Oh my God. That was my reaction to the latest news on the National Artist Awards controversy—specifically the one about former Movie and Television Review and Classification Board (MTRCB) Chairman Manoling Morato’s defense of Carlo J. Caparas’ getting the title National Artist for Film and Visual Arts. In an interview with a major daily, Morato spewed familiar venom, saying, “Carlo is a damn good painter and artist. I have quite a few of his works. His is an inborn talent, unlike [Cesar Legaspi] who studied it all. I don’t even have any of Legaspi’s works in my collection. I got rid of them. Same with the works of Bencab and Arturo Luz. I won’t hang their works in my collection and desecrate the works of Goya, Van Gogh, Toulouse Lautrec, Picasso and other old masters that I own.”
Well, let us let Morato’s work speak for itself.
Does anyone remember what he did during his stint at the MTRCB? Morato was an ultra-conservative censors chief during the Aquino administration who not only rated films, but wielded his power to actually cut out scenes he deemed violent and sexually explicit. He banned Martin Scorsese’s The Last Temptation of Christ and Lino Brocka’s Orapronobis. For some time, it seemed like he was merely safeguarding the morality of the youth, as he claimed, but towards the end of his MTRCB rule, it also became apparent that he was also safeguarding the government’s interest by banning films that were anti-establishment. One of the films he banned was a Gringo Honasan biopic. Honasan is known for having led many coup d’etat attempts against the Aquino government.
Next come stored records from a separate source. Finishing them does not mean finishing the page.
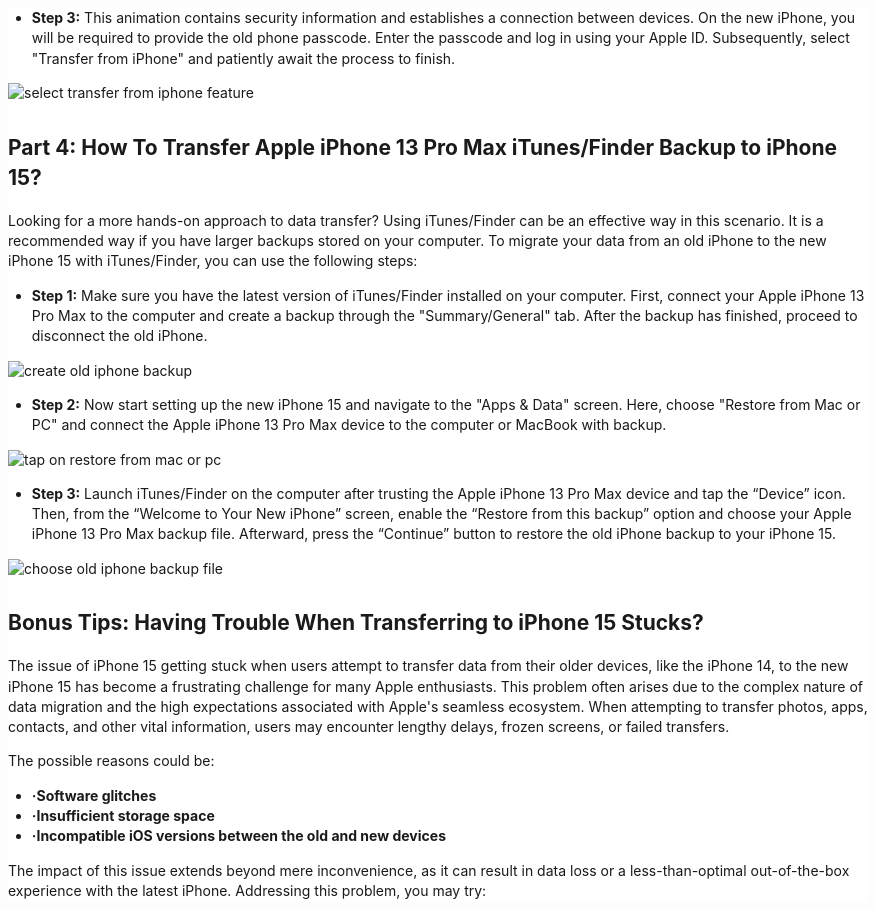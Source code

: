 - **Step 3:** This animation contains security information and establishes a connection between devices. On the new iPhone, you will be required to provide the old phone passcode. Enter the passcode and log in using your Apple ID. Subsequently, select "Transfer from iPhone" and patiently await the process to finish.

![select transfer from iphone feature](https://images.wondershare.com/drfone/article/2023/08/transfer-old-iphone-to-iphone-15-4.jpg)

## Part 4: How To Transfer Apple iPhone 13 Pro Max iTunes/Finder Backup to iPhone 15?

Looking for a more hands-on approach to data transfer? Using iTunes/Finder can be an effective way in this scenario. It is a recommended way if you have larger backups stored on your computer. To migrate your data from an old iPhone to the new iPhone 15 with iTunes/Finder, you can use the following steps:

- **Step 1:** Make sure you have the latest version of iTunes/Finder installed on your computer. First, connect your Apple iPhone 13 Pro Max  to the computer and create a backup through the "Summary/General" tab. After the backup has finished, proceed to disconnect the old iPhone.

![create old iphone backup](https://images.wondershare.com/drfone/article/2023/08/transfer-old-iphone-to-iphone-15-5.jpg)

- **Step 2:** Now start setting up the new iPhone 15 and navigate to the "Apps & Data" screen. Here, choose "Restore from Mac or PC" and connect the Apple iPhone 13 Pro Max device to the computer or MacBook with backup.

![tap on restore from mac or pc](https://images.wondershare.com/drfone/article/2023/08/transfer-old-iphone-to-iphone-15-6.jpg)

- **Step 3:** Launch iTunes/Finder on the computer after trusting the Apple iPhone 13 Pro Max device and tap the “Device” icon. Then, from the “Welcome to Your New iPhone” screen, enable the “Restore from this backup” option and choose your Apple iPhone 13 Pro Max  backup file. Afterward, press the “Continue” button to restore the old iPhone backup to your iPhone 15.

![choose old iphone backup file](https://images.wondershare.com/drfone/article/2023/08/transfer-old-iphone-to-iphone-15-7.jpg)

## Bonus Tips: Having Trouble When Transferring to iPhone 15 Stucks?

The issue of iPhone 15 getting stuck when users attempt to transfer data from their older devices, like the iPhone 14, to the new iPhone 15 has become a frustrating challenge for many Apple enthusiasts. This problem often arises due to the complex nature of data migration and the high expectations associated with Apple's seamless ecosystem. When attempting to transfer photos, apps, contacts, and other vital information, users may encounter lengthy delays, frozen screens, or failed transfers.

The possible reasons could be:

- **·Software glitches**
- **·Insufficient storage space**
- **·Incompatible iOS versions between the old and new devices**

The impact of this issue extends beyond mere inconvenience, as it can result in data loss or a less-than-optimal out-of-the-box experience with the latest iPhone. Addressing this problem, you may try:
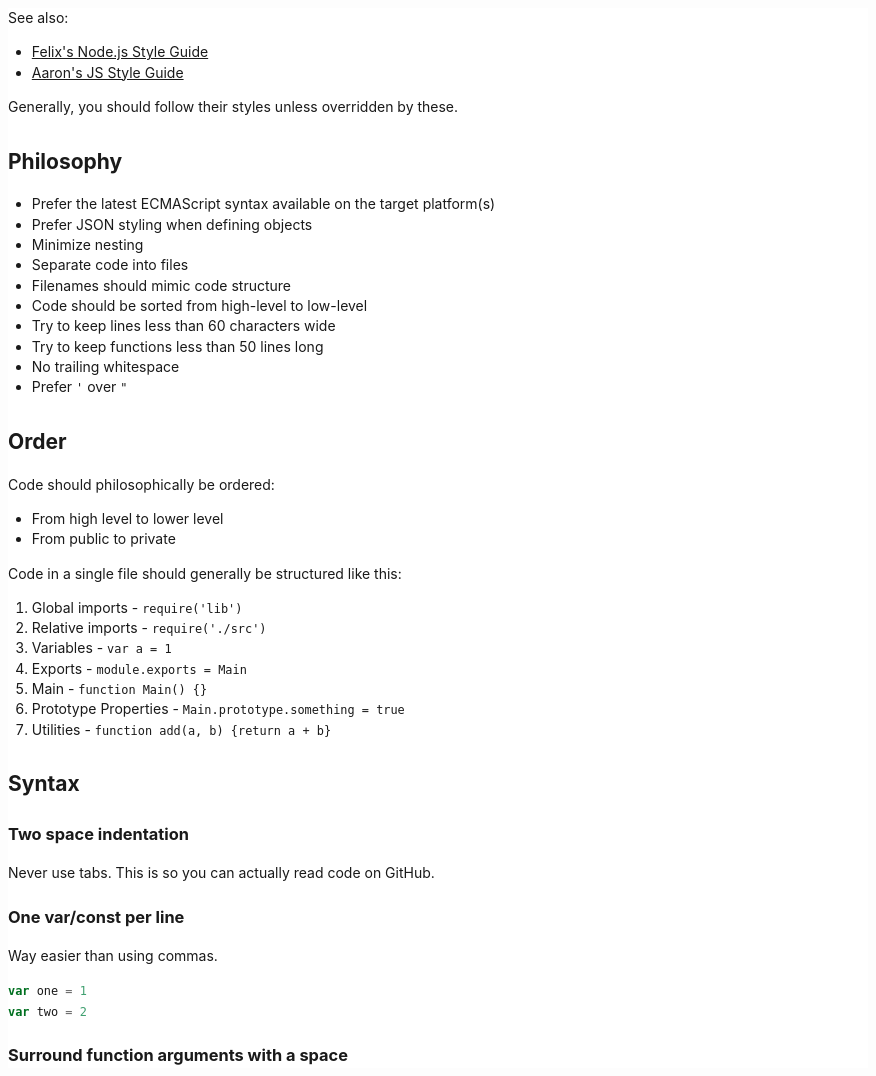 See also:

- [Felix's Node.js Style Guide](http://nodeguide.com/style.html)
- [Aaron's JS Style Guide](https://github.com/aheckmann/js-styleguide)

Generally, you should follow their styles unless overridden by these.

## Philosophy

* Prefer the latest ECMAScript syntax available on the target platform(s)
* Prefer JSON styling when defining objects
* Minimize nesting
* Separate code into files
* Filenames should mimic code structure
* Code should be sorted from high-level to low-level
* Try to keep lines less than 60 characters wide
* Try to keep functions less than 50 lines long
* No trailing whitespace
* Prefer `'` over `"`

## Order

Code should philosophically be ordered:

- From high level to lower level
- From public to private

Code in a single file should generally be structured like this:

1. Global imports - `require('lib')`
2. Relative imports - `require('./src')`
3. Variables - `var a = 1`
4. Exports - `module.exports = Main`
5. Main - `function Main() {}`
6. Prototype Properties - `Main.prototype.something = true`
7. Utilities - `function add(a, b) {return a + b}`

## Syntax

### Two space indentation

Never use tabs. This is so you can actually read code on GitHub.

### One var/const per line

Way easier than using commas.

```js
var one = 1
var two = 2
```

### Surround function arguments with a space
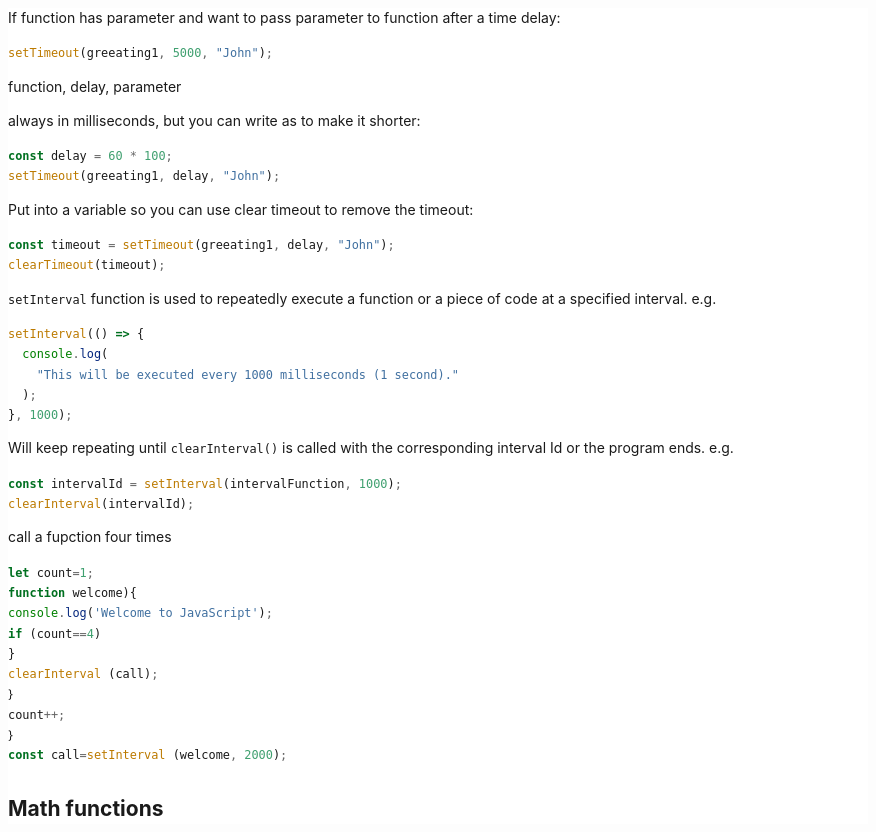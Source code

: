If function has parameter and want to pass parameter to function after a time delay:

```js
setTimeout(greeating1, 5000, "John");
```

function, delay, parameter

always in milliseconds, but you can write as
to make it shorter:

```js
const delay = 60 * 100;
setTimeout(greeating1, delay, "John");
```

Put into a variable so you can use clear timeout to remove the timeout:

```js
const timeout = setTimeout(greeating1, delay, "John");
clearTimeout(timeout);
```

`setInterval` function is used to repeatedly execute a function or a piece of code at a specified interval. e.g.

```javascript
setInterval(() => {
  console.log(
    "This will be executed every 1000 milliseconds (1 second)."
  );
}, 1000);
```

Will keep repeating until `clearInterval()` is called with the corresponding interval Id or the program ends. e.g.

```javascript
const intervalId = setInterval(intervalFunction, 1000);
clearInterval(intervalId);
```

call a fupction four times

```jsx
let count=1;
function welcome){
console.log('Welcome to JavaScript');
if (count==4)
}
clearInterval (call);
｝
count++;
｝
const call=setInterval (welcome, 2000);
```

## Math functions
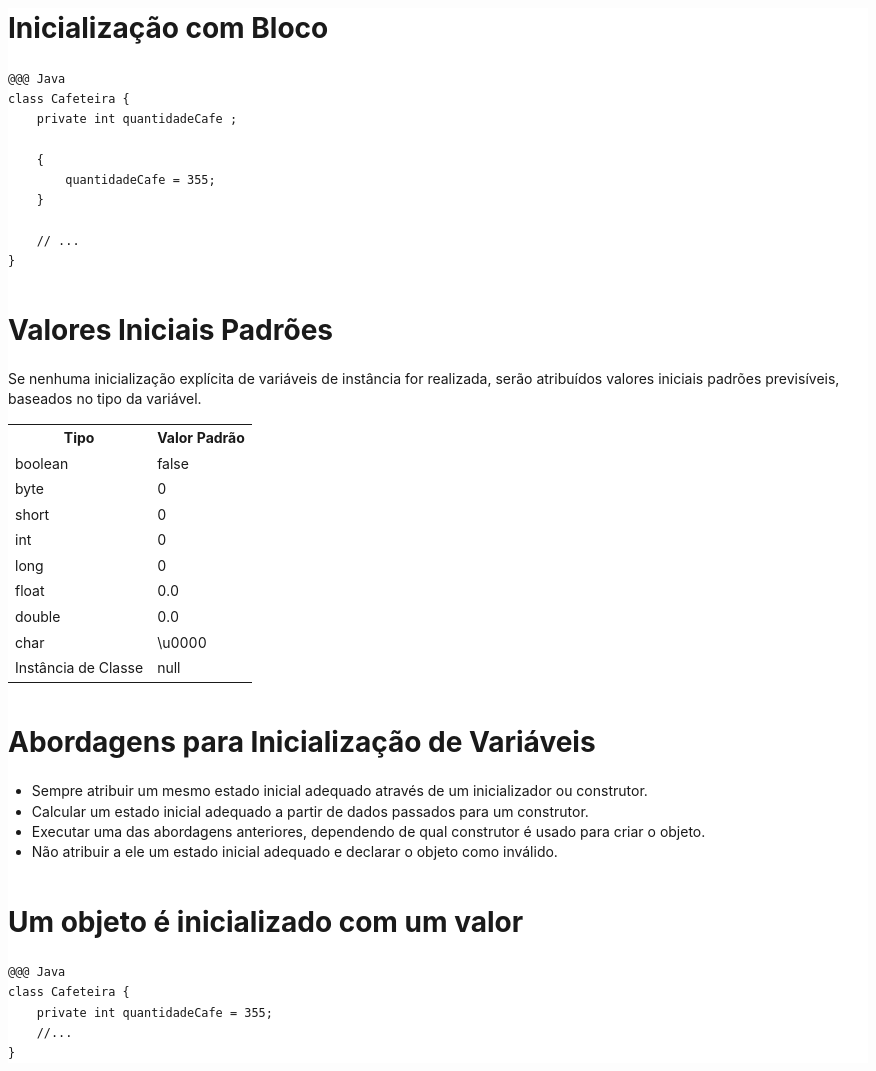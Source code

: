 
<!SLIDE>
# Inicialização com Bloco

    @@@ Java
    class Cafeteira {
        private int quantidadeCafe ;

        {
            quantidadeCafe = 355;
        }

        // ...
    }
    

<!SLIDE>
# Valores Iniciais Padrões
Se nenhuma inicialização explícita de variáveis de instância for realizada, 
serão atribuídos valores iniciais padrões previsíveis, baseados no tipo da variável.

<table>
  <tr><th> Tipo </th><th> Valor Padrão </th></tr>
  <tr><td> boolean </td><td> false </td></tr>
  <tr><td> byte </td><td> 0 </td></tr>
  <tr><td> short </td><td> 0 </td></tr>
  <tr><td> int </td><td> 0 </td></tr>
  <tr><td> long </td><td> 0 </td></tr>
  <tr><td> float </td><td> 0.0 </td></tr>
  <tr><td> double</td><td> 0.0 </td></tr>
  <tr><td> char </td><td> \u0000 </td></tr>
  <tr><td> Instância de Classe</td><td> null </td></tr>
</table>
  




<!SLIDE>
# Abordagens para Inicialização de Variáveis

* Sempre atribuir um mesmo estado inicial adequado através de um inicializador ou construtor.
* Calcular um estado inicial adequado a partir de dados passados para um construtor.
* Executar uma das abordagens anteriores, dependendo de qual construtor é usado para criar o objeto.
* Não atribuir a ele um estado inicial adequado e declarar o objeto como inválido.


<!SLIDE>
# Um objeto é inicializado com um valor

    @@@ Java
    class Cafeteira {
        private int quantidadeCafe = 355;
        //...
    }
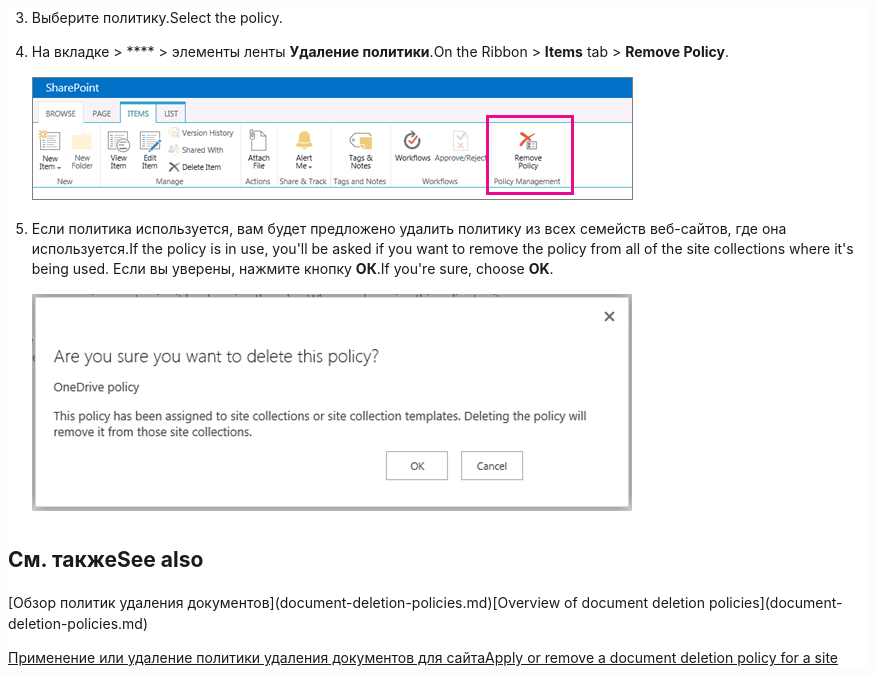 3. <span data-ttu-id="bc1d1-261">Выберите политику.</span><span class="sxs-lookup"><span data-stu-id="bc1d1-261">Select the policy.</span></span>
    
4. <span data-ttu-id="bc1d1-262">На вкладке \> \*\*\*\* \> элементы ленты **Удаление политики**.</span><span class="sxs-lookup"><span data-stu-id="bc1d1-262">On the Ribbon \> **Items** tab \> **Remove Policy**.</span></span>
    
    ![Кнопка "Удалить политику" на ленте](media/IP-Remove-Policy-button-on-Ribbon.png)
  
5. <span data-ttu-id="bc1d1-264">Если политика используется, вам будет предложено удалить политику из всех семейств веб-сайтов, где она используется.</span><span class="sxs-lookup"><span data-stu-id="bc1d1-264">If the policy is in use, you'll be asked if you want to remove the policy from all of the site collections where it's being used.</span></span> <span data-ttu-id="bc1d1-265">Если вы уверены, нажмите кнопку **ОК**.</span><span class="sxs-lookup"><span data-stu-id="bc1d1-265">If you're sure, choose **OK**.</span></span>
    
    ![Сообщение о подтверждении удаления политики](media/IP-Delete-policy-confirmation.png)
  
## <a name="see-also"></a><span data-ttu-id="bc1d1-267">См. также</span><span class="sxs-lookup"><span data-stu-id="bc1d1-267">See also</span></span>

<span data-ttu-id="bc1d1-268">
  [Обзор политик удаления документов](document-deletion-policies.md)</span><span class="sxs-lookup"><span data-stu-id="bc1d1-268">[Overview of document deletion policies](document-deletion-policies.md)</span></span>

[<span data-ttu-id="bc1d1-269">Применение или удаление политики удаления документов для сайта</span><span class="sxs-lookup"><span data-stu-id="bc1d1-269">Apply or remove a document deletion policy for a site</span></span>](apply-or-remove-a-document-deletion-policy-for-a-site.md)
If Morato, who is now Philippine Charity Sweepstakes Office (PCSO) chief courtesy of Pres. Gloria Macapagal-Arroyo, can’t see why you can’t protect the interest of the sitting power and act as a movie censor chief at the same time, then I don’t expect him to ever see the point that has the artist community up in arms against this year’s National Artist Awards.
People can go on and on debating about the quality of Caparas’ works, more specifically his films and whatever visual art he has made, since he is being awarded for those, but the bigger point here is that the government, with its characteristic arrogance, went as far as trumping this year’s awards, after the selection committee had done its work. Something’s rotten in the state of the nation, indeed.
No more Willie?
Running head-to-toe with the National Artist controversy is Wowowee host’s Willie Revillame’s latest “foot-in-mouth” scandal. It has been said that he’s thinking of quitting the show—not surprising when around 40,000 and counting have signed the online petition against him. Still, I’m surprised at how so many people—40,000 and counting, to begin with—haven’t considered his side at all.
I never thought the day would come that I would defend Willie Revillame, but I think he’s on the right this time around. When he spoke on TV against the airing of footage from the former Pres. Cory Aquino’s wake, I believe what registered to the public as “arrogance” was addressed towards ABS-CBN—News and Current Affairs, specifically—and has been entirely taken out of context by people who did not know the real situation.
I’m not a big fan of Willie. In my honest opinion—and you can quote me on this—Wowowee panders to poverty, promotes the dole out mentality, and encourages people to think like victims. Still, if we are to get rid of the current version of Wowowee or, at the least, encourage Willie to see his job in a whole new light, we have to do it for the right reasons.